Me siento lacio. Aunque afuera no ha dejado de hacer frío, no es tampoco la temperatura, creo, lo que me quita la tensión que el alma y el cuerpo –esa parejita inseparable que dicen que anda junta hasta la muerte y ahí desaparece para siempre dejando aportes al polvo y al olvido- necesitan para activar el pistón que mueva la pesada máquina del día; es más bien algo que no se cumplió durante la noche: el reposo, la serenidad, la distensión relajante que hace que la mañana sirva como estímulo natural para el coraje de vivir el día que empieza. Lo normal es la corriente que se conecta a los cables de la luz del sol, cuando hay sol, y todo trabaja en orden. Y lacio, lacio, como la canción, no alcanzo ni a enhebrar el hilo con que coser la tela del instante que queda así deshilachada y en jirones expuesta al viento de otro día de invierno gris, nublado, prelluvioso y triste.
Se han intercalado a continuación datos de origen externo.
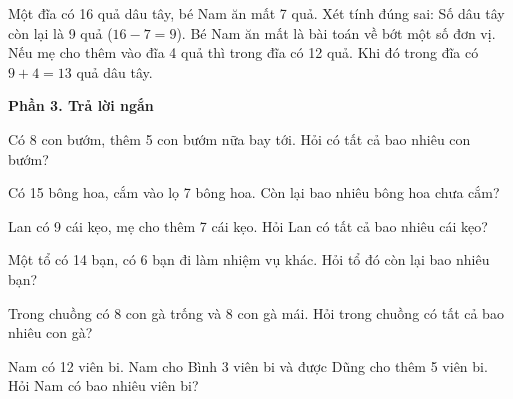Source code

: \begin{ex} %
Một đĩa có 16 quả dâu tây, bé Nam ăn mất 7 quả. Xét tính đúng sai:
\choiceTF
{\True Số dâu tây còn lại là 9 quả ($16 - 7 = 9$).}
{\True Bé Nam ăn mất là bài toán về bớt một số đơn vị.}
{Nếu mẹ cho thêm vào đĩa 4 quả thì trong đĩa có 12 quả.}
{\True Khi đó trong đĩa có $9 + 4 = 13$ quả dâu tây.}
\end{ex}

\textbf{Phần 3. Trả lời ngắn}

\begin{ex} %
Có 8 con bướm, thêm 5 con bướm nữa bay tới. Hỏi có tất cả bao nhiêu con bướm?
\end{ex}

\begin{ex} %
Có 15 bông hoa, cắm vào lọ 7 bông hoa. Còn lại bao nhiêu bông hoa chưa cắm?
\end{ex}

\begin{ex} %
Lan có 9 cái kẹo, mẹ cho thêm 7 cái kẹo. Hỏi Lan có tất cả bao nhiêu cái kẹo?
\end{ex}

\begin{ex} %
Một tổ có 14 bạn, có 6 bạn đi làm nhiệm vụ khác. Hỏi tổ đó còn lại bao nhiêu bạn?
\end{ex}

\begin{ex} %
Trong chuồng có 8 con gà trống và 8 con gà mái. Hỏi trong chuồng có tất cả bao nhiêu con gà?
\end{ex}

\begin{ex} %
Nam có 12 viên bi. Nam cho Bình 3 viên bi và được Dũng cho thêm 5 viên bi. Hỏi Nam có bao nhiêu viên bi?
\end{ex}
Dormí como si fuera el vigilante: un ojo al gato y otro al garabato, y el garabato era un rey del Siglo XIX que andaba en un barco acosado y perseguido, y creo que el que lo perseguía, o uno de ellos, era yo. Estaba metido el rey en una lata grande de conserva y así lo teníamos cogido y se nos escamoteaba al mismo tiempo. Ni comprensible ni divertido, más bien angustioso, sórdido, e interminablemente largo. Despertaba a medias, tosía con seca y arenosa tos que me desgarraba el pecho como en pedazos de papel de estraza, y regresaba al barco a mis persecuciones. Y esa, francamente, no es manera de reposar. Quiero poner la queja. O lamentarme a los cuatro vientos; si no fuera porque para hacerlo tendría que salir y buscar un punto geográfico en que los famosos cuatro pudieran soplar con libertad en mi entorno (¿cuáles cuatro serán, si hay tantos?, el Austro, el Boreas, el Noto, el Septentrión), y allí sería donde la puerca acabara de torcer su rabo, porque precisamente lo que tengo se lo achaco al frío de ayer y antier que, desaprensivamente, salí de compras.
Es cierto que me abrigué, bufanda y gorra, pero es posible que no haya sido suficiente, que le hayan faltado hebras a la lana que me puse en torno al cuello y por allí se me metió algún frío que encontrose con la tos sentada en una mesita de la Plazuela de los Bronquios. Qué estás haciendo, le dijo. Pues aquí, jodiendo, contestó. ¿Y ya llevas mucho así?, insistió el frío. Uh, sí; ya tres meses. ¿Y no piensas dejarlo descansar? No; pa qué, dijo la pinche tos mascando un chicle. ¿Que tú no conoces la misericordia?, le dijo el frío mirándola con torvo sesgo. Y se metieron en temas teológicos primero y metafísicos después. Yo me desentendí, puse la mirada en otra parte y me agarré con las teclas a ordenar la página del día. Hasta que vi que hay veces, como ayer, que salen limpiecitas, de una pieza, y hay otras, como hoy, que van por el empedrado, pierden las ruedas, saltan, se desgobiernan y te entregan en tu destino lleno de moretones. Y ni modo.